▶ **EXERCISE GOAL**:
Pick out all lines of the entries that include the word "Smirnov" and copy them.

▶ **SUPPLIED RECORDS**:
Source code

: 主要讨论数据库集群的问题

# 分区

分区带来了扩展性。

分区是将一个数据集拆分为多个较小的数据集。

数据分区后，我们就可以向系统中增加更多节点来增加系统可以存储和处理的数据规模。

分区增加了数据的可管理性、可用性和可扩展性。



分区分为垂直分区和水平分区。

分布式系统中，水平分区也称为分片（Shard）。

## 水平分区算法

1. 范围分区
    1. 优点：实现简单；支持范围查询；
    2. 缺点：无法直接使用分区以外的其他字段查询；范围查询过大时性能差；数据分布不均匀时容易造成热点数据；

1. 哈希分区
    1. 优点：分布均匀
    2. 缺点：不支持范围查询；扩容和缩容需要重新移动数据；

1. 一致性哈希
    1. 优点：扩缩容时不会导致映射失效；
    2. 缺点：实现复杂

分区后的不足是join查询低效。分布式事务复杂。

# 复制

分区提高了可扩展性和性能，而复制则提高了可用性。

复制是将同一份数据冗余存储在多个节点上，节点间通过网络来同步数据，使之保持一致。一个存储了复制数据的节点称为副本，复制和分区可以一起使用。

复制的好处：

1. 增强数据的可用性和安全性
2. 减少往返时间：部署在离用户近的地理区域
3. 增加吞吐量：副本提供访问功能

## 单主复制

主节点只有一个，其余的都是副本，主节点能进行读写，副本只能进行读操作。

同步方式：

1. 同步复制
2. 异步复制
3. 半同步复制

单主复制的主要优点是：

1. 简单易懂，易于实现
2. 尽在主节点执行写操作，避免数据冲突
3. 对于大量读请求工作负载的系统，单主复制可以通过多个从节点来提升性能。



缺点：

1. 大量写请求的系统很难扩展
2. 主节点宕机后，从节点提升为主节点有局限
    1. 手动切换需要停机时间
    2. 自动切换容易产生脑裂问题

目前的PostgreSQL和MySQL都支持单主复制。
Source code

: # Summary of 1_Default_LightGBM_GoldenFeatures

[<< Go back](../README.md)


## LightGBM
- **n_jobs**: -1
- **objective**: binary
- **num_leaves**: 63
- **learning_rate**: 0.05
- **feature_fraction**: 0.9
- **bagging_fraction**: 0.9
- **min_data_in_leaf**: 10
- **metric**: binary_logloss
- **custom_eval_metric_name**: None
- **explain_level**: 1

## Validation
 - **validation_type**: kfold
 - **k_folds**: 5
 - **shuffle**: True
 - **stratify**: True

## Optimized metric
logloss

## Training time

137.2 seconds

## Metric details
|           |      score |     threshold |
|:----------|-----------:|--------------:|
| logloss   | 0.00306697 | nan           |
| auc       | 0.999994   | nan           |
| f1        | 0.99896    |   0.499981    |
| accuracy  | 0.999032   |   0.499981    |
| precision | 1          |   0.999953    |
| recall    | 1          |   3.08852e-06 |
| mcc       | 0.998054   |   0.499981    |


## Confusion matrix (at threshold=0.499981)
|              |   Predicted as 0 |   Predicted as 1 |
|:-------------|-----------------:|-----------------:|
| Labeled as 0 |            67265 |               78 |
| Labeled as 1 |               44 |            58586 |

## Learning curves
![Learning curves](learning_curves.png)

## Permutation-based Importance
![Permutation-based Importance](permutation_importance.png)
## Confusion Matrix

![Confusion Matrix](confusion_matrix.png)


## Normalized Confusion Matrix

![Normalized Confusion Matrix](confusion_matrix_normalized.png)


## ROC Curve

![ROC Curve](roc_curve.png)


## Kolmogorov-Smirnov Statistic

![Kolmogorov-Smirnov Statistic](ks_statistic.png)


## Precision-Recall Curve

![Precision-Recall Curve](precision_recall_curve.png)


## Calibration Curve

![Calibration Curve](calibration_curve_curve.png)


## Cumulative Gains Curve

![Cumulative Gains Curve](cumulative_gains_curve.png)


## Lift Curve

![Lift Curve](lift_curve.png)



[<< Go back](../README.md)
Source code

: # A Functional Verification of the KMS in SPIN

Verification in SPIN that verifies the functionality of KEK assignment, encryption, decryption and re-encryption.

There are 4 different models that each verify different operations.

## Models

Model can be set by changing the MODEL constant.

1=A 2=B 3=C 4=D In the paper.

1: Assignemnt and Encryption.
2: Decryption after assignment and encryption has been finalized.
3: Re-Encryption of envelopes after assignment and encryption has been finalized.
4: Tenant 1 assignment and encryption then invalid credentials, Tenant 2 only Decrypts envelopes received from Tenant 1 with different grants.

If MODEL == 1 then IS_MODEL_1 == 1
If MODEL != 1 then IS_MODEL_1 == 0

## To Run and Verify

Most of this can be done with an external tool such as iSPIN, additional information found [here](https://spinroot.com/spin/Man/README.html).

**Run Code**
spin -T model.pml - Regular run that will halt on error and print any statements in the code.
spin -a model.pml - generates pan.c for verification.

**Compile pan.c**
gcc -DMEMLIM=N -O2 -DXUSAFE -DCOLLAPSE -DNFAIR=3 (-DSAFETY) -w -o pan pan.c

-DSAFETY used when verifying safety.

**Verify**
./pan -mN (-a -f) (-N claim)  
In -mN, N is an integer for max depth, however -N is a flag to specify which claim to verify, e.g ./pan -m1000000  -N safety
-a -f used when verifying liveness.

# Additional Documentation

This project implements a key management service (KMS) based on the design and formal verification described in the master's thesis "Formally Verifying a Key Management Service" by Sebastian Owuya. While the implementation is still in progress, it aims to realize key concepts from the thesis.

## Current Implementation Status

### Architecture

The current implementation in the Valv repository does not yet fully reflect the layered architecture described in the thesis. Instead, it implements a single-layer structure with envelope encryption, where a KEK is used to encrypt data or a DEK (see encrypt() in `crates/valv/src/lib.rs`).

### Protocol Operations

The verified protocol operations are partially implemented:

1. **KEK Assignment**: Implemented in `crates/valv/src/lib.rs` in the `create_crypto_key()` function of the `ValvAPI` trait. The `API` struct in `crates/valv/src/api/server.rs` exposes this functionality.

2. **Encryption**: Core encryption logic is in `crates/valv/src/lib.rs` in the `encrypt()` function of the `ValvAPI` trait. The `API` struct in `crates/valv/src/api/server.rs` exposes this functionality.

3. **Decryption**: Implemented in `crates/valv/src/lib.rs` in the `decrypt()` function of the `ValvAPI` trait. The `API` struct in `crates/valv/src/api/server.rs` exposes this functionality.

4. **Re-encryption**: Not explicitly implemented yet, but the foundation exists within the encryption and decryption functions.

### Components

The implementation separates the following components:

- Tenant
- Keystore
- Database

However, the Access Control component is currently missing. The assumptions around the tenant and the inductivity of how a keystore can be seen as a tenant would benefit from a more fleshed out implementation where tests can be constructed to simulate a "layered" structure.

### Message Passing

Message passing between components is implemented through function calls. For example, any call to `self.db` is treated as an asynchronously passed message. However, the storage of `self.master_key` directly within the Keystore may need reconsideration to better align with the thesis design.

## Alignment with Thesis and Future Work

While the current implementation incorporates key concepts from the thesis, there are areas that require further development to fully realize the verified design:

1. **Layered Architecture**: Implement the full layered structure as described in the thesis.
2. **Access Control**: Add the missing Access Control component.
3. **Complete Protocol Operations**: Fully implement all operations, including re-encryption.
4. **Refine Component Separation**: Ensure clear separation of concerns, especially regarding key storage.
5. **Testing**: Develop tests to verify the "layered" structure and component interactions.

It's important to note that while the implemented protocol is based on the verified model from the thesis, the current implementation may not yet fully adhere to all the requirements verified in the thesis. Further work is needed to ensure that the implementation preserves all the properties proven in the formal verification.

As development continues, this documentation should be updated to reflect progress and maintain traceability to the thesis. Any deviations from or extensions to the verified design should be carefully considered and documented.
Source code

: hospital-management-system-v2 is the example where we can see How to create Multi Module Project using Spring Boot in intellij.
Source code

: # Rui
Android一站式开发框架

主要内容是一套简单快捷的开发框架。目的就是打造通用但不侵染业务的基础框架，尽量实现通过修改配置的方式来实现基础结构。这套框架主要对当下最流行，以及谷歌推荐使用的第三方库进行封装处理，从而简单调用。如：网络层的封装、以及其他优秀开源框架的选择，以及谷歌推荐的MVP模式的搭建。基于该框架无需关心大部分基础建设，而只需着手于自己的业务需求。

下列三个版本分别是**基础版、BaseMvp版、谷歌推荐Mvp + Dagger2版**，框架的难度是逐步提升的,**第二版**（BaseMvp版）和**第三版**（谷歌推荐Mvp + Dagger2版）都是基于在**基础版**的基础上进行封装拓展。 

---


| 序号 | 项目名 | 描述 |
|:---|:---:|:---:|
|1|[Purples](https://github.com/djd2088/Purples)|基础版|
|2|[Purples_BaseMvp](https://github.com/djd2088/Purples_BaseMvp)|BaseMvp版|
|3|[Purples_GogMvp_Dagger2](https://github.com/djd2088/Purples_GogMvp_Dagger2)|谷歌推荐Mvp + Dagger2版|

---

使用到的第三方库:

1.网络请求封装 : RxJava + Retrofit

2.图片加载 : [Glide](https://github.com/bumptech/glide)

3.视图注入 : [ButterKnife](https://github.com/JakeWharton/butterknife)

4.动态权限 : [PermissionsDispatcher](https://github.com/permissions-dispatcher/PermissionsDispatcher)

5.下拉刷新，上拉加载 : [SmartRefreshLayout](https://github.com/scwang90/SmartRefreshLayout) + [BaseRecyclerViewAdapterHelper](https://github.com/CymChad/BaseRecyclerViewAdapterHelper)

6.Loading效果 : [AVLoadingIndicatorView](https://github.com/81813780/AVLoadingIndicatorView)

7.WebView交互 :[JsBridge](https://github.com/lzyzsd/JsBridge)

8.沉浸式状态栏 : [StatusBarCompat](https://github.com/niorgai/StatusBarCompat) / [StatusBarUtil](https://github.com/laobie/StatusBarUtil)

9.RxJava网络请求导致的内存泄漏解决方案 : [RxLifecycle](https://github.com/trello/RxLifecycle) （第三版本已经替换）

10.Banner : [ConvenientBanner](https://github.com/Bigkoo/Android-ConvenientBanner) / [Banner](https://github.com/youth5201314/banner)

▶ **WRITTEN RESPONSE**:
## Kolmogorov-Smirnov Statistic
![Kolmogorov-Smirnov Statistic](ks_statistic.png)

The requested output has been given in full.